**Data for processing:**
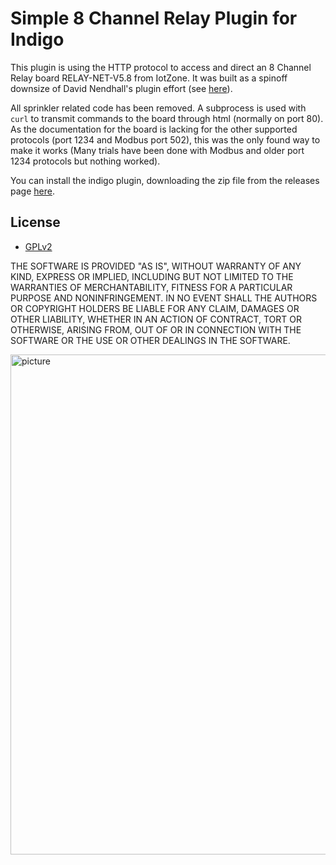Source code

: # Simple 8 Channel Relay Plugin for Indigo

This plugin is using the HTTP protocol to access and direct an 8 Channel Relay board RELAY-NET-V5.8 from IotZone. It was built as a spinoff downsize of David Nendhall's plugin effort (see [here](https://github.com/davidnewhall/indigo-8channel-relay)). 

All sprinkler related code has been removed. A subprocess is used with `curl` to transmit commands to the board through html (normally on port 80). As the documentation for the board is lacking for the other supported protocols (port 1234 and Modbus port 502), this was the only found way to make it works (Many trials have been done with Modbus and older port 1234 protocols but nothing worked).

You can install the indigo plugin, downloading the zip file from the releases page [here](https://github.com/turgu1/indigo-simple-8channel-relay/releases).

## License

- [GPLv2](https://www.gnu.org/licenses/old-licenses/gpl-2.0.txt)


THE SOFTWARE IS PROVIDED "AS IS", WITHOUT WARRANTY OF ANY KIND, EXPRESS OR 
IMPLIED, INCLUDING BUT NOT LIMITED TO THE WARRANTIES OF MERCHANTABILITY, 
FITNESS FOR A PARTICULAR PURPOSE AND NONINFRINGEMENT. IN NO EVENT SHALL 
THE AUTHORS OR COPYRIGHT HOLDERS BE LIABLE FOR ANY CLAIM, DAMAGES OR OTHER 
LIABILITY, WHETHER IN AN ACTION OF CONTRACT, TORT OR OTHERWISE, ARISING FROM, 
OUT OF OR IN CONNECTION WITH THE SOFTWARE OR THE USE OR OTHER DEALINGS 
IN THE SOFTWARE.


<img src="picture/relay-net-v5.8.jpg" alt="picture" width="800"/>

**Task goal:**
Copy out all lines above that include the string "https".

**Output of the task:**
This plugin is using the HTTP protocol to access and direct an 8 Channel Relay board RELAY-NET-V5.8 from IotZone. It was built as a spinoff downsize of David Nendhall's plugin effort (see [here](https://github.com/davidnewhall/indigo-8channel-relay)). 
You can install the indigo plugin, downloading the zip file from the releases page [here](https://github.com/turgu1/indigo-simple-8channel-relay/releases).
- [GPLv2](https://www.gnu.org/licenses/old-licenses/gpl-2.0.txt)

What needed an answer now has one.